In a high school math class my teacher went over bell curves, and then talked about how applying bell curves to class grades was stupid. He plotted out grades from his classes and they were close to a reverse bell curve, although heavily to positive grades. Why?

“If you’re a good teacher teaching a technical subject, students either get it, or they don’t get it.”


#111

Yeah, except he believed his own nonsense and was “hoist on his own petard”. The actual legacy of the SAT was a large increase in the number of minority students attending prestigious schools.


#112

When I took it, (early 80’s) it was clearly designed intentionally or not to skew white and wealthy. How many less privileged kids would know that " a cello is to a violin as a bassoon is to a …" I am led to believe that this bias has been addressed to some extent since then, but yeah, it was a tool of oppression a/o exclusion for quite a long time.


#113

Yeah, there was no symphony in my little town, so how did I know? One of my friends (who of course aced the SAT) used the example of “regatta”. “How many poor, minority students are going to know what a regatta is?” Um, you’re from a small town in central Arkansas, how many regattas did you attend?
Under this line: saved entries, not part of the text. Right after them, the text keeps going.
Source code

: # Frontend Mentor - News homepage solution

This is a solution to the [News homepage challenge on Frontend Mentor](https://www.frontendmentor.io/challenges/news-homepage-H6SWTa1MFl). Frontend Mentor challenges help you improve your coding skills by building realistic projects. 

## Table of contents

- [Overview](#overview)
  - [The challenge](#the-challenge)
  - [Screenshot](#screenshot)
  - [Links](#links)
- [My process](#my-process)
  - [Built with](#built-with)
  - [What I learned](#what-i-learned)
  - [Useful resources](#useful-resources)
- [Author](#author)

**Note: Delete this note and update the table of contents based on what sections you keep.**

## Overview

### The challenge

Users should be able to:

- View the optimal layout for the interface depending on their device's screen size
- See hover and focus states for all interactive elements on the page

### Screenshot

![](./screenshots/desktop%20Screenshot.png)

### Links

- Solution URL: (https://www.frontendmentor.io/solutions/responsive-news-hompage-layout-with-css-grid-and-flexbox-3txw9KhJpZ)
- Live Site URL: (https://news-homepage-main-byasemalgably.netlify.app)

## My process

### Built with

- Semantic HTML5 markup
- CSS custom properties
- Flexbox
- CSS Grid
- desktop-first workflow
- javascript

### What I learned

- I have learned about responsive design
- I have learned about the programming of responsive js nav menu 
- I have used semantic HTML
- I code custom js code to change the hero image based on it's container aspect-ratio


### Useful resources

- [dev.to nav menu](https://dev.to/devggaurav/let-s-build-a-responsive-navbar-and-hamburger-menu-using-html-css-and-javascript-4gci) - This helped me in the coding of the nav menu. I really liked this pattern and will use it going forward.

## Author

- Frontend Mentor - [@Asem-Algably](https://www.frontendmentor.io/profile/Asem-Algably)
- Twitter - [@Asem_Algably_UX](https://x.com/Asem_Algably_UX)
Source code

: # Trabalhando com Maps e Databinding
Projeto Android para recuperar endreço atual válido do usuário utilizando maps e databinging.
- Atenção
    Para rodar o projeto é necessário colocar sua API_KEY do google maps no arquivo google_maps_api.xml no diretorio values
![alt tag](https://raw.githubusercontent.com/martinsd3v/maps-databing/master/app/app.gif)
Standardized testing is in no way perfect, but it’s so wildly superior to previous methods of “merit” assessment that “legacy admissions” had to be invented to combat it.
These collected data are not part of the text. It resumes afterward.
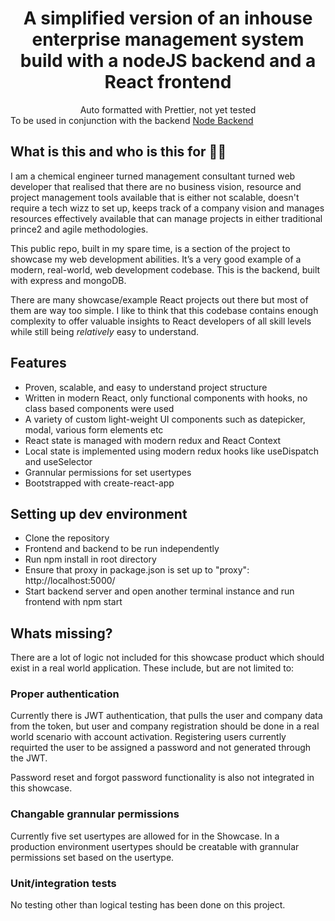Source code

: <h1 align='center'>A simplified version of an inhouse enterprise management system build with a nodeJS backend and a React frontend</h1>

<div align='center'>Auto formatted with Prettier, not yet tested</div>

<div>To be used in conjunction with the backend <a href="https://github.com/FrancoisvanRensburg/ems_backend.git">Node Backend</a></div>

## What is this and who is this for 🤷‍♀️

I am a chemical engineer turned management consultant turned web developer that realised that there are no business vision, resource and project management tools available that is either not scalable, doesn't require a tech wizz to set up, keeps track of a company vision and manages resources effectively available that can manage projects in either traditional prince2 and agile methodologies.

This public repo, built in my spare time, is a section of the project to showcase my web development abilities. It’s a very good example of a modern, real-world, web development codebase. This is the backend, built with express and mongoDB.

There are many showcase/example React projects out there but most of them are way too simple. I like to think that this codebase contains enough complexity to offer valuable insights to React developers of all skill levels while still being _relatively_ easy to understand.

## Features

- Proven, scalable, and easy to understand project structure
- Written in modern React, only functional components with hooks, no class based components were used
- A variety of custom light-weight UI components such as datepicker, modal, various form elements etc
- React state is managed with modern redux and React Context
- Local state is implemented using modern redux hooks like useDispatch and useSelector
- Grannular permissions for set usertypes
- Bootstrapped with create-react-app

## Setting up dev environment

- Clone the repository
- Frontend and backend to be run independently
- Run npm install in root directory
- Ensure that proxy in package.json is set up to "proxy": http://localhost:5000/
- Start backend server and open another terminal instance and run frontend with npm start

## Whats missing?

There are a lot of logic not included for this showcase product which should exist in a real world application. These include, but are not limited to:

### Proper authentication

Currently there is JWT authentication, that pulls the user and company data from the token, but user and company registration should be done in a real world scenario with account activation. Registering users currently requirted the user to be assigned a password and not generated through the JWT.

Password reset and forgot password functionality is also not integrated in this showcase.

### Changable grannular permissions

Currently five set usertypes are allowed for in the Showcase. In a production environment usertypes should be creatable with grannular permissions set based on the usertype.

### Unit/integration tests

No testing other than logical testing has been done on this project.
I’d say probably the biggest issue with standardized admissions tests are the ones in the cartoon above: unequal access to test prep instruction. Even a little makes a big difference. A high school friend had taken the ACT and been assessed for remedial classes in college. His parents got me to sit with him a couple of times to go over practice tests, and on his second attempt he actually qualified for some minor scholarships, so it makes a huge difference as long as the fundamentals are really there.

The coolest Chinese god:

And of course:


#114

Well, it’s a big issue, but for many people, probably not the biggest one.


#115

“IQ” tests and college entrance tests have very different purposes. One purports to say things about the takers all of which are easily demonstrated to be untrue, the other is attempting to assess college preparedness (are remedial classes necessary, are basics unnecessary) and secondarily for “merit based scholarships” (which we shouldn’t need: free college for all!) and terciarily (at least for normal people like me who were never going to UCB or Harvard) for placement in prestige universities.


#116

Sure. But they’re both culturally/racially biased.


#117

It’s possible, but it’s also possible that the SAT is merely a test that reveals racial/cultural disadvantages in primary education. I think one would have a hard time claiming that the questions in the math section were racially biased, but those scores would easily reveal disparities in educational opportunity.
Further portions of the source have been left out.